Référence : 2021 CAF 1

[TRADUCTION FRANÇAISE]

CORAM :

LE JUGE STRATAS

LE JUGE LASKIN

LA JUGE MACTAVISH

 

 

ENTRE :

MARGUERITE MARY (MARGARET) BUCK,

DOROTHY ANNE SAVARD, SYLVIA M. MCGILLIS, FRANCES JUNE MCGILLIS, FLORENCE JOYCE L’HIRONDELLE ET MARILYN MCGILLIS

 

appelantes

et

LE PROCUREUR GÉNÉRAL DU CANADA et LA NATION CRIE D’ENOCH

intimés

Requête écrite décidée sans comparution des parties.

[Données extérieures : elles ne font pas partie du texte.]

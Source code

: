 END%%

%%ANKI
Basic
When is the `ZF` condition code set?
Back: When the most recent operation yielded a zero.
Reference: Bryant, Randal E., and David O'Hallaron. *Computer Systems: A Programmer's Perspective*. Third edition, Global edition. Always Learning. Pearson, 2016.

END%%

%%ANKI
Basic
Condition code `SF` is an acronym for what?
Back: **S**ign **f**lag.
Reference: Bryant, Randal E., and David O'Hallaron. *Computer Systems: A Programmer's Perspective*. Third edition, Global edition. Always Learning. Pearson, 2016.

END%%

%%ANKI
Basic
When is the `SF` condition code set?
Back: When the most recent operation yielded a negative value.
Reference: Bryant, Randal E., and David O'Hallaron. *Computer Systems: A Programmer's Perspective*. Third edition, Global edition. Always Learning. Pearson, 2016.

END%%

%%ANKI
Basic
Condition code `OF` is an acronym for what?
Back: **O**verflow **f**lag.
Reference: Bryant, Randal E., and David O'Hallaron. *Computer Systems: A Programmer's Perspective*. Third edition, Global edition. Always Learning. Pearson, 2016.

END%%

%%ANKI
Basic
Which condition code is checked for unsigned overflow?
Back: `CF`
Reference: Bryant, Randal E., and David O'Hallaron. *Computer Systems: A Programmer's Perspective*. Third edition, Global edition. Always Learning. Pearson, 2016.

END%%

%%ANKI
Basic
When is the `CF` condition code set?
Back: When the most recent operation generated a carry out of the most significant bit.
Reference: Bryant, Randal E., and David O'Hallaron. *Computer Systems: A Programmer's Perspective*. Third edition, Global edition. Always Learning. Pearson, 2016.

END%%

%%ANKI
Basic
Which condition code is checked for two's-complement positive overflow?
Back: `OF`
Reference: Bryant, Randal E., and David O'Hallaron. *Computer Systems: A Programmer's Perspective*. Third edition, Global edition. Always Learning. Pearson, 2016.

Jugement rendu à Ottawa (Ontario), le 13 janvier 2021.

MOTIFS DU JUGEMENT :

LA JUGE MACTAVISH

Y ONT SOUSCRIT :

LE JUGE STRATAS

LE JUGE LASKIN

 


Date : 20210113


Dossier : A-186-20

Référence : 2021 CAF 1

CORAM :

LE JUGE STRATAS

LE JUGE LASKIN

LA JUGE MACTAVISH

 

 

ENTRE :

MARGUERITE MARY (MARGARET) BUCK,

DOROTHY ANNE SAVARD, SYLVIA M. MCGILLIS, FRANCES JUNE MCGILLIS, FLORENCE JOYCE L’HIRONDELLE ET MARILYN MCGILLIS

 

appelantes

et

LE PROCUREUR GÉNÉRAL DU CANADA et LA NATION CRIE D’ENOCH

intimés

MOTIFS DU JUGEMENT

LA JUGE MACTAVISH

[1] Les appelantes sont membres de la Nation crie d’Enoch. Elles interjettent appel d’une ordonnance de la Cour fédérale de refus d’accorder une injonction interlocutoire enjoignant au ministre des Relations Couronne-Autochtones et Affaires du Nord Canada de ne pas signer une entente de règlement entre la Couronne et la Nation crie d’Enoch. L’entente visait à régler une revendication particulière présentée par la Nation crie d’Enoch relativement à l’utilisation de leurs terres comme secteur de bombardement par le ministère de la Défense nationale.

[2] Les appelantes ont cherché à empêcher la conclusion de l’entente de règlement jusqu’à ce que la Cour fédérale rende son jugement dans une action qu’elles ont intentée (en tant que titulaires de certificats de possession des terres qui y sont visées) contre le procureur général du Canada et la Nation crie d’Enoch.

[3] Dans une décision publiée sous la référence 2020 CF 769, la Cour fédérale a rejeté la requête des appelantes. La Cour a conclu que, même si une injonction interlocutoire peut être accordée contre les offices fédéraux dans le cadre d’une demande de contrôle judiciaire, l’article 22 de la Loi sur la responsabilité civile de l’État et le contentieux administratif, L.R.C. 1985, ch. C-50 empêche la délivrance d’une injonction contre la Couronne fédérale dans une action comme la présente.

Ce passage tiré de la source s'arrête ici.